(SUPPLIED MATERIAL Opens)
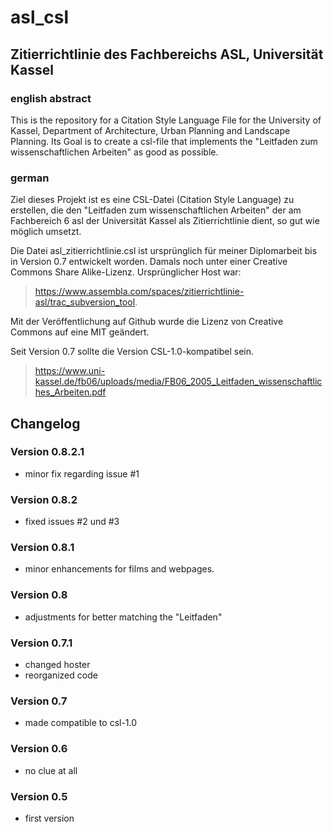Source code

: # asl_csl
## Zitierrichtlinie des Fachbereichs ASL, Universität Kassel

### english abstract
This is the repository for a Citation Style Language File for the University of Kassel, Department of Architecture, Urban Planning and Landscape Planning. Its Goal is to create a csl-file that implements the "Leitfaden zum wissenschaftlichen Arbeiten" as good as possible.

### german
Ziel dieses Projekt ist es eine CSL-Datei (Citation Style Language) zu erstellen, die den "Leitfaden zum wissenschaftlichen Arbeiten" der am Fachbereich 6 asl der Universität Kassel als Zitierrichtlinie dient, so gut wie möglich umsetzt.

Die Datei asl_zitierrichtlinie.csl ist ursprünglich für meiner Diplomarbeit bis in Version 0.7 entwickelt worden. Damals noch unter einer Creative Commons Share Alike-Lizenz. Ursprünglicher Host war: 
> https://www.assembla.com/spaces/zitierrichtlinie-asl/trac_subversion_tool. 

Mit der Veröffentlichung auf Github wurde die Lizenz von Creative Commons auf eine MIT geändert. 

Seit Version 0.7 sollte die Version CSL-1.0-kompatibel sein.

> https://www.uni-kassel.de/fb06/uploads/media/FB06_2005_Leitfaden_wissenschaftliches_Arbeiten.pdf

## Changelog

### Version 0.8.2.1
* minor fix regarding issue #1

### Version 0.8.2
* fixed issues #2 und #3

### Version 0.8.1
* minor enhancements for films and webpages.

### Version 0.8
* adjustments for better matching the "Leitfaden"

### Version 0.7.1
* changed hoster
* reorganized code

### Version 0.7
* made compatible to csl-1.0

### Version 0.6
* no clue at all

### Version 0.5
* first version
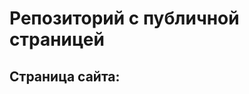 # Репозиторий с публичной страницей

## Страница сайта:
<!https://github.com/CtepanovaVioletta/read.git>
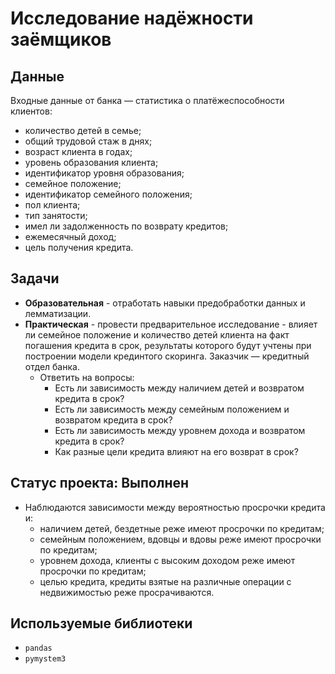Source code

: # Исследование надёжности заёмщиков

## Данные
Входные данные от банка — статистика о платёжеспособности клиентов:
- количество детей в семье;
- общий трудовой стаж в днях;
- возраст клиента в годах;
- уровень образования клиента;
- идентификатор уровня образования;
- семейное положение;
- идентификатор семейного положения;
- пол клиента;
- тип занятости;
- имел ли задолженность по возврату кредитов;
- ежемесячный доход;
- цель получения кредита.

## Задачи
- **Образовательная** - отработать навыки предобработки данных и лемматизации.
- **Практическая** - провести предварительное исследование - влияет ли семейное положение и количество детей клиента на факт погашения кредита в срок, результаты которого будут учтены при построении модели крединтого скоринга. Заказчик — кредитный отдел банка.
    - Ответить на вопросы:
        - Есть ли зависимость между наличием детей и возвратом кредита в срок?
        - Есть ли зависимость между семейным положением и возвратом кредита в срок?
        - Есть ли зависимость между уровнем дохода и возвратом кредита в срок?
        - Как разные цели кредита влияют на его возврат в срок?

## Статус проекта: Выполнен
- Наблюдаются зависимости между вероятностью просрочки кредита и:
    - наличием детей, бездетные реже имеют просрочки по кредитам;
    - семейным положением, вдовцы и вдовы реже имеют просрочки по кредитам;
    - уровнем дохода, клиенты с высоким доходом реже имеют просрочки по кредитам;
    - целью кредита, кредиты взятые на различные операции с недвижимостью реже просрачиваются.

## Используемые библиотеки
- `pandas`
- `pymystem3`
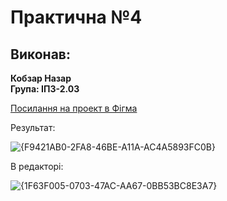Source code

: # Практична №4

## Виконав:  
**Кобзар Назар**  
**Група: ІПЗ-2.03**  

[Посилання на проект в Фігма](https://www.figma.com/design/UJeKAUgS1K5U7rR4Y7kDqL/Untitled?node-id=0-1&t=yN9zsIM19BorUjpd-1)

Результат:

![{F9421AB0-2FA8-46BE-A11A-AC4A5893FC0B}](https://github.com/user-attachments/assets/7541548b-97d5-4d41-9262-c280954b3d90)



В редакторі:

![{1F63F005-0703-47AC-AA67-0BB53BC8E3A7}](https://github.com/user-attachments/assets/28515828-9c4c-4ccf-a520-b1dd0e84ad7c)


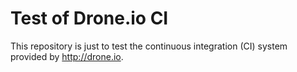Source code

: # Test of Drone.io CI

This repository is just to test the continuous integration (CI) system provided by http://drone.io.
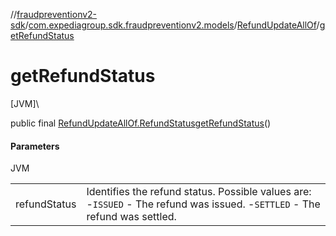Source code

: //[fraudpreventionv2-sdk](../../../index.md)/[com.expediagroup.sdk.fraudpreventionv2.models](../index.md)/[RefundUpdateAllOf](index.md)/[getRefundStatus](get-refund-status.md)

# getRefundStatus

[JVM]\

public final [RefundUpdateAllOf.RefundStatus](-refund-status/index.md)[getRefundStatus](get-refund-status.md)()

#### Parameters

JVM

| | |
|---|---|
| refundStatus | Identifies the refund status. Possible values are: -`ISSUED` - The refund was issued. -`SETTLED` - The refund was settled. |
(SUPPLIED MATERIAL Closes)
YOUR ASSIGNMENT »
Find every line in the records that has the word "index". Copy those lines.

PROBLEM SOLUTION »
: //[fraudpreventionv2-sdk](../../../index.md)/[com.expediagroup.sdk.fraudpreventionv2.models](../index.md)/[RefundUpdateAllOf](index.md)/[getRefundStatus](get-refund-status.md)
public final [RefundUpdateAllOf.RefundStatus](-refund-status/index.md)[getRefundStatus](get-refund-status.md)()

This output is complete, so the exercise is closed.